The transaction also features a performance-based cash earn-out potential of up to R1.5 billion, contingent upon the gross written premium generated by NMSIS by the end of 2026.

Paul Hanratty, CEO of Sanlam Group, expressed optimism about the acquisition, stating, “This partnership provides a unique opportunity to combine our market presence and technological capabilities, fostering growth and market penetration while creating synergies beneficial to all stakeholders.”

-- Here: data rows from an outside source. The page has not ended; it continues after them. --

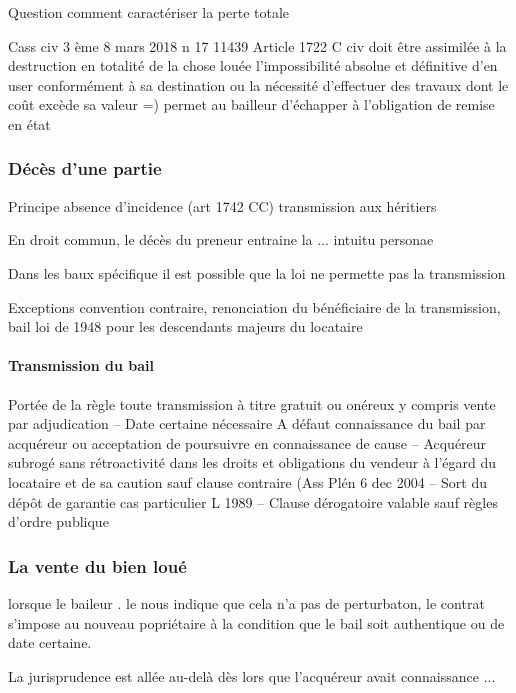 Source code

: \documentclass[10pt,a4paper,twoside]{article}
\makeatletter
\newcommand*{\cciv}{\@ifstar{\mbox{C.~civ.}}{Code civil}\xspace}
\newcommand*{\JP}{jurisprudence\xspace}
\newcommand*{\OP}{ordre publique\xspace}
\makeatother
\begin{document}
				Question comment caractériser la perte totale

				Cass civ 3 ème 8 mars 2018 n 17 11439
				Article 1722 C civ doit être assimilée à la
				destruction en totalité de la chose louée
				l’impossibilité absolue et définitive d’en user
				conformément à sa destination ou la nécessité
				d’effectuer des travaux dont le coût excède sa
				valeur
				=)
				permet au bailleur d’échapper à l’obligation de
				remise en état

		\subsubsection{Décès d’une partie}

			Principe absence d’incidence (art 1742 CC)
			transmission aux héritiers

			En droit commun, le décès du preneur entraine la ... intuitu personae

			Dans les baux spécifique il est possible que la loi ne permette pas la transmission

			Exceptions convention contraire, renonciation du
			bénéficiaire de la transmission, bail loi de 1948 pour les
			descendants majeurs du locataire

			\paragraph{Transmission du bail}

				Portée de la règle toute transmission à titre gratuit ou onéreux y
				compris vente par adjudication
				–
				Date certaine nécessaire A défaut connaissance du bail par acquéreur
				ou acceptation de poursuivre en connaissance de cause
				–
				Acquéreur subrogé sans rétroactivité dans les droits et obligations du
				vendeur à l’égard du locataire et de sa caution sauf clause contraire
				(Ass Plén 6 dec 2004
				–
				Sort du dépôt de garantie cas particulier L 1989
				–
				Clause dérogatoire valable sauf règles d’\OP

		\subsubsection{La vente du bien loué}

			lorsque le baileur . le \cciv nous indique que cela n'a pas de perturbaton, le contrat s'impose au nouveau popriétaire à la condition que le bail soit authentique ou de date certaine.

			La \JP est allée au-delà dès lors que l'acquéreur avait connaissance ...
\end{document}
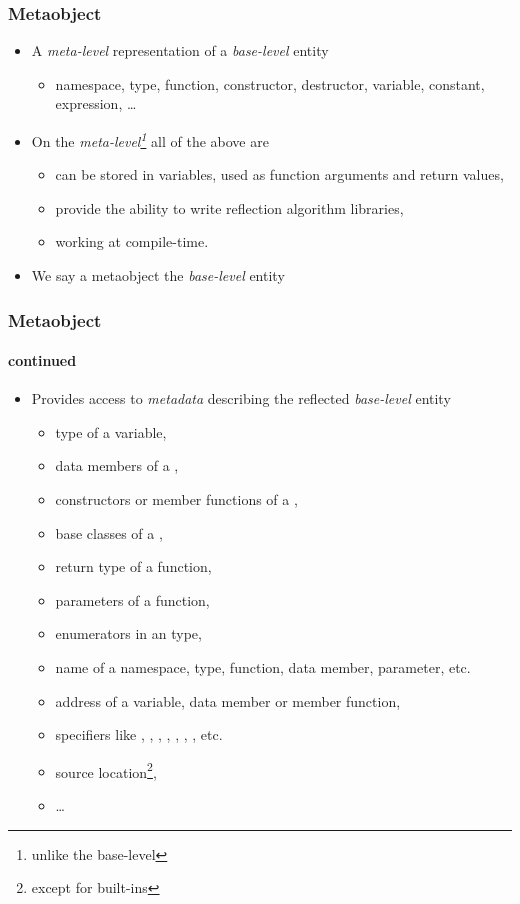 \documentclass[compress,table,xcolor=table]{beamer}
\begin{document}
\begin{frame}
  \frametitle{Metaobject}
  \larger
  \begin{itemize}
    \item A {\em meta-level} representation of a {\em base-level} entity
      \begin{itemize}
      \smaller
        \item namespace, type, function, constructor, destructor, variable,
          constant, expression, \ldots
      \end{itemize}
    \item On the {\em meta-level\footnote{unlike the base-level}} all
      of the above are 
      \begin{itemize}
      \smaller
        \item can be stored in variables, used as function arguments and
          return values,
        \item provide the ability to write reflection algorithm libraries,
        \item working at compile-time.
      \end{itemize}
    \item We say a metaobject  the {\em base-level} entity
  \end{itemize}
\end{frame}
\begin{frame}
  \frametitle{Metaobject}
  \framesubtitle{continued}
  \larger
  \begin{itemize}
    \item Provides access to {\em metadata} describing the reflected
      {\em base-level} entity
      \begin{itemize}
      \smaller
        \item type of a variable,
        \item data members of a ,
        \item constructors or member functions of a ,
        \item base classes of a ,
        \item return type of a function,
        \item parameters of a function,
        \item enumerators in an  type,
        \item name of a namespace, type, function, data member, parameter, etc.
        \item address of a variable, data member or member function,
        \item specifiers like , ,
          , , ,
          , , etc.
        \item source location\footnote{except for built-ins},
        \item \ldots
      \end{itemize}
  \end{itemize}
\end{frame}
\end{document}
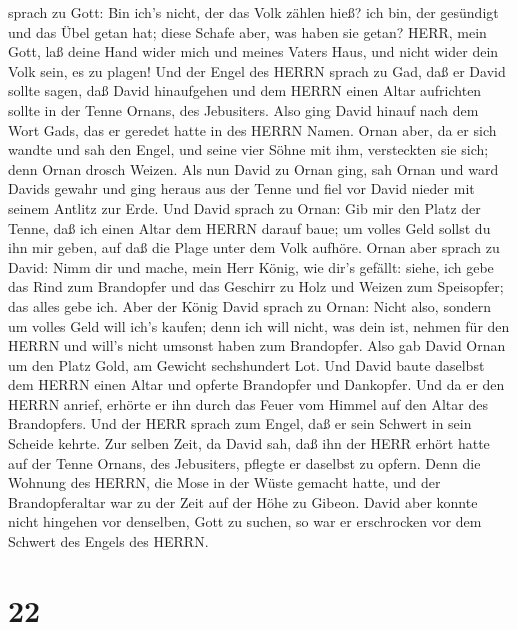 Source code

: sprach zu Gott: Bin ich's nicht, der das Volk zählen hieß? ich bin, der
gesündigt und das Übel getan hat; diese Schafe aber, was haben sie
getan? HERR, mein Gott, laß deine Hand wider mich und meines Vaters
Haus, und nicht wider dein Volk sein, es zu plagen!  Und
der Engel des HERRN sprach zu Gad, daß er David sollte sagen, daß David
hinaufgehen und dem HERRN einen Altar aufrichten sollte in der Tenne
Ornans, des Jebusiters.  Also ging David hinauf nach dem
Wort Gads, das er geredet hatte in des HERRN Namen.  Ornan
aber, da er sich wandte und sah den Engel, und seine vier Söhne mit ihm,
versteckten sie sich; denn Ornan drosch Weizen.  Als nun
David zu Ornan ging, sah Ornan und ward Davids gewahr und ging heraus
aus der Tenne und fiel vor David nieder mit seinem Antlitz zur Erde.
 Und David sprach zu Ornan: Gib mir den Platz der Tenne,
daß ich einen Altar dem HERRN darauf baue; um volles Geld sollst du ihn
mir geben, auf daß die Plage unter dem Volk aufhöre.  Ornan
aber sprach zu David: Nimm dir und mache, mein Herr König, wie dir's
gefällt: siehe, ich gebe das Rind zum Brandopfer und das Geschirr zu
Holz und Weizen zum Speisopfer; das alles gebe ich.  Aber
der König David sprach zu Ornan: Nicht also, sondern um volles Geld will
ich's kaufen; denn ich will nicht, was dein ist, nehmen für den HERRN
und will's nicht umsonst haben zum Brandopfer.  Also gab
David Ornan um den Platz Gold, am Gewicht sechshundert Lot.
 Und David baute daselbst dem HERRN einen Altar und opferte
Brandopfer und Dankopfer. Und da er den HERRN anrief, erhörte er ihn
durch das Feuer vom Himmel auf den Altar des Brandopfers. 
Und der HERR sprach zum Engel, daß er sein Schwert in sein Scheide
kehrte.  Zur selben Zeit, da David sah, daß ihn der HERR
erhört hatte auf der Tenne Ornans, des Jebusiters, pflegte er daselbst
zu opfern.  Denn die Wohnung des HERRN, die Mose in der
Wüste gemacht hatte, und der Brandopferaltar war zu der Zeit auf der
Höhe zu Gibeon.  David aber konnte nicht hingehen vor
denselben, Gott zu suchen, so war er erschrocken vor dem Schwert des
Engels des HERRN.

\hypertarget{section-21}{%
\section{22}\label{section-21}}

Calvo Mawela, CEO of MultiChoice, highlighted the strategic significance of the collaboration, noting, “This deal not only enhances the value we provide to our subscribers but also taps into Sanlam’s expertise to drive innovation and growth in our insurance offerings across Africa. It’s a testament to the hard work and dedication of our teams.”

NMSIS has shown impressive growth, with gross written premiums increasing by 36% year-on-year and profit after tax rising by 51% in the first quarter of 2024.

MultiChoice plans to use the proceeds from the sale for working capital while retaining a 40% interest in NMSIS.

The move comes as MultiChoice faces economic challenges, including a 13% drop in subscribers in key markets such as Nigeria, Angola, Kenya, and Zambia due to economic hardships and currency devaluations.

Despite these setbacks, the partnership with Sanlam is seen as a strategic step to bolster its financial services offerings and stabilize revenue streams.

The announcement also follows recent regulatory developments, with MultiChoice entering a Cooperation Agreement with Groupe Canal+ SA after Canal+ acquired a 45.20% stake in MultiChoice, necessitating a mandatory offer under South African takeover regulations.

As the African insurance market continues to grow, Sanlam’s acquisition of a significant stake in NMSIS positions both companies to capitalize on emerging opportunities, providing innovative insurance solutions to millions of customers across the continent.